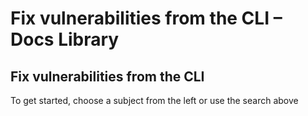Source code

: # Fix vulnerabilities from the CLI – Docs Library

##  Fix vulnerabilities from the CLI

To get started, choose a subject from the left or use the search above

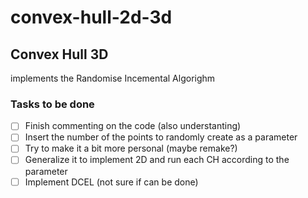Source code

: # convex-hull-2d-3d

## Convex Hull 3D
implements the Randomise Incemental Algorighm
### Tasks to be done
- [ ] Finish commenting on the code (also understanting)
- [ ] Insert the number of the points to randomly create as a parameter
- [ ] Try to make it a bit more personal (maybe remake?)
- [ ] Generalize it to implement 2D and run each CH according to the parameter
- [ ] Implement DCEL (not sure if can be done)
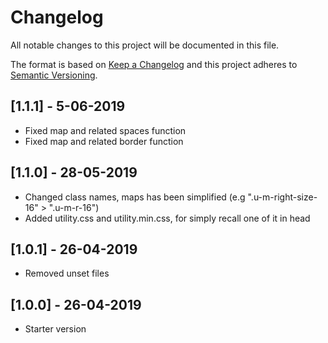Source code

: # Changelog
All notable changes to this project will be documented in this file.

The format is based on [Keep a Changelog](http://keepachangelog.com/)
and this project adheres to [Semantic Versioning](http://semver.org/).

## [1.1.1] - 5-06-2019
- Fixed map and related spaces function
- Fixed map and related border function

## [1.1.0] - 28-05-2019
- Changed class names, maps has been simplified (e.g ".u-m-right-size-16" > ".u-m-r-16")
- Added utility.css and utility.min.css, for simply recall one of it in head

## [1.0.1] - 26-04-2019
- Removed unset files

## [1.0.0] - 26-04-2019
- Starter version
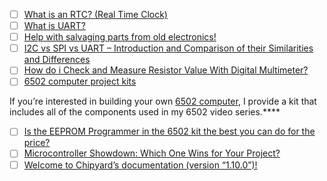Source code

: 

- [ ] [What is an RTC? (Real Time Clock)](https://learn.adafruit.com/ds1307-real-time-clock-breakout-board-kit/what-is-an-rtc)
- [ ] [What is UART?](https://www.rohde-schwarz.com/us/products/test-and-measurement/essentials-test-equipment/digital-oscilloscopes/understanding-uart_254524.html)
- [ ] [Help with salvaging parts from old electronics!](https://forum.arduino.cc/t/help-with-salvaging-parts-from-old-electronics/646634/15)
- [ ] [I2C vs SPI vs UART – Introduction and Comparison of their Similarities and Differences](https://www.totalphase.com/blog/2021/12/i2c-vs-spi-vs-uart-introduction-and-comparison-similarities-differences/)
- [ ] [How do i Check and Measure Resistor Value With Digital Multimeter?](https://www.youtube.com/watch?v=1bohzeqWW8I)
- [ ] [6502 computer project kits](https://eater.net/shop)

If you’re interested in building your own [6502 computer](https://eater.net/6502), I provide a kit that includes all of the components used in my 6502 video series.****

- [ ] [Is the EEPROM Programmer in the 6502 kit the best you can do for the price?](https://www.reddit.com/r/beneater/comments/u6tiko/is_the_eeprom_programmer_in_the_6502_kit_the_best)
- [ ] [Microcontroller Showdown: Which One Wins for Your Project?](https://youtu.be/6R6AR2cDXXM)
- [ ] [Welcome to Chipyard’s documentation (version “1.10.0”)!](https://chipyard.readthedocs.io/)
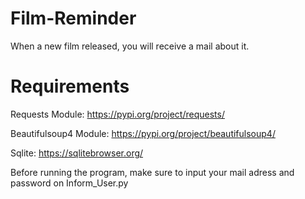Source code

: # Film-Reminder
When a new film released, you will receive a mail about it.

# Requirements
Requests Module: https://pypi.org/project/requests/

Beautifulsoup4 Module: https://pypi.org/project/beautifulsoup4/

Sqlite: https://sqlitebrowser.org/

Before running the program, make sure to input your mail adress and password on Inform_User.py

....

* Work to be completed: Wherever the line holding "- [ ] [What is an" falls in the entries above, copy exactly from it through the line holding "If you’re interested", inclusive, and add nothing.

* Answer to the problem:
- [ ] [What is an RTC? (Real Time Clock)](https://learn.adafruit.com/ds1307-real-time-clock-breakout-board-kit/what-is-an-rtc)
- [ ] [What is UART?](https://www.rohde-schwarz.com/us/products/test-and-measurement/essentials-test-equipment/digital-oscilloscopes/understanding-uart_254524.html)
- [ ] [Help with salvaging parts from old electronics!](https://forum.arduino.cc/t/help-with-salvaging-parts-from-old-electronics/646634/15)
- [ ] [I2C vs SPI vs UART – Introduction and Comparison of their Similarities and Differences](https://www.totalphase.com/blog/2021/12/i2c-vs-spi-vs-uart-introduction-and-comparison-similarities-differences/)
- [ ] [How do i Check and Measure Resistor Value With Digital Multimeter?](https://www.youtube.com/watch?v=1bohzeqWW8I)
- [ ] [6502 computer project kits](https://eater.net/shop)

If you’re interested in building your own [6502 computer](https://eater.net/6502), I provide a kit that includes all of the components used in my 6502 video series.****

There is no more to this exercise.